Une lecture recommandée.
Apolline Elter
Le rêve de Marigny, Monique Demagny, roman, JC Lattès, avril 2012, 342 pp, 19 €
Billet de faveur
« Ces gens-là me regarderont toujours du haut de leur arbre généalogique avec une condescendance que je ne suis pas près de tolérer »
AE : Monique Demagny, l’origine roturière d’Abel Poisson et l’orgueil dont il faisait montre, ont-ils été le moteur des réalisations grandioses qu’on lui doit. Avait-il quelque chose à (se) prouver, sans droit à l’erreur ?
Monique Demagny : Il ne fait aucun doute que le jeune Abel Poisson avait une revanche à prendre. C’était dans son jeune âge un écorché vif, cruellement blessé par les railleries de mauvais goût dont il était l’objet. Quand il prend sa charge il n’a pas plus de peur que de fausse modestie. Il sait qu’il peut assumer. Il s’y est préparé par le voyage d’Italie sous la conduite de deux mentors remarquables. Il a les clés, et une solide ambition, mais il a tout autant conscience qu’il n’a aucun droit à l’erreur. Toute la cour attend sa chute, il n’a pas d’autre choix que de s’imposer. Il doit frapper fort et haut. Le défi s’impose, vis-à-vis des autres et, effectivement de lui-même. Si vous ajoutez à cela l’enthousiasme d’un jeune homme impétueux décidé à bousculer un peu les vieilles gloires et à initier un art « moderne »….
AE : Pour rédiger cette biographie, vous vous basez, entre autres, sur la correspondance de Madame de Pompadour et de son frère.

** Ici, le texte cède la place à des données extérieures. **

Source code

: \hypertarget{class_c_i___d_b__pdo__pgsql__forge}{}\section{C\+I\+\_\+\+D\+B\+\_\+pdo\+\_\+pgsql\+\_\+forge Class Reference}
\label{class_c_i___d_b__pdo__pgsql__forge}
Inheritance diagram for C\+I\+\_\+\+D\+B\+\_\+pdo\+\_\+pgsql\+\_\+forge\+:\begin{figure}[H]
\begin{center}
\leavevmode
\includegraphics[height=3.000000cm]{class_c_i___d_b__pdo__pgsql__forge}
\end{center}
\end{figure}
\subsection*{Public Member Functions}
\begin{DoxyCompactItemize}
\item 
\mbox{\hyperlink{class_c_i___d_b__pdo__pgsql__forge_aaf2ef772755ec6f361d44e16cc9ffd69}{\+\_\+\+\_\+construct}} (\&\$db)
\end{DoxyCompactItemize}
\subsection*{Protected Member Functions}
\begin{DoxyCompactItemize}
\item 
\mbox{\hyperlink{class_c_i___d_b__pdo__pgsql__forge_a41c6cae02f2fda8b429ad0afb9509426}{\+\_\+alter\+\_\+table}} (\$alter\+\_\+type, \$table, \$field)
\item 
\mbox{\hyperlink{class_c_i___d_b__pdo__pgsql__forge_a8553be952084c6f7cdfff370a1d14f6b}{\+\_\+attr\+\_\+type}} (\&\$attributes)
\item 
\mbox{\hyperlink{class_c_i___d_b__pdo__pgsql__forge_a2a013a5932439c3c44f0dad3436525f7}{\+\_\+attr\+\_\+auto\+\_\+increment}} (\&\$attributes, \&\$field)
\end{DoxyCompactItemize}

Comment se présente-t-elle ? Révèle-t-elle la tendresse de leurs relations ? J’imagine qu’elle a été une précieuse voie de compréhension.
Monique Demagny : Effectivement la correspondance de la marquise de Pompadour et de son frère a été une source précieuse pour mon travail. Cette correspondance est une correspondance privée. Et c’est ce qui fait toute sa valeur. Abel raconte son voyage à Jeanne, ses découvertes, ses enthousiasmes, son bonheur, et Jeanne, fidèle à son rôle, avec le sens du devoir qui ne la quitte jamais, distille ses conseils, rappelle inlassablement les règles du jeu. Les détails du périple italien, Jeanne les connaît déjà. Les ambassadeurs du roi de France dans toutes les principautés d’Italie ont déjà fait leur rapport. Parfois, fière du « cher bonhomme » elle se laisse aller à un compliment, vite tempéré par une recommandation, une mise en garde. C’est intime, c’est vivant, la tendresse inonde les lettres.
AE : Demagny / Marigny…vos patronymes se ressemblent…..D’où vous est venue l’envie de rédiger la biographie de Marigny ?
Monique Demagny : Il ne s’agit là que d’un hasard de consonances ! Ce livre a son origine dans une conversation avec une amie libraire, ancienne élève de l’Ecole du Louvre, qui admire Marigny et se désolait que personne ne lui ait consacré un ouvrage depuis l’excellent opuscule d’Alfred Marquiset qui date de 1918. Lancée sur la piste, je me suis passionnée.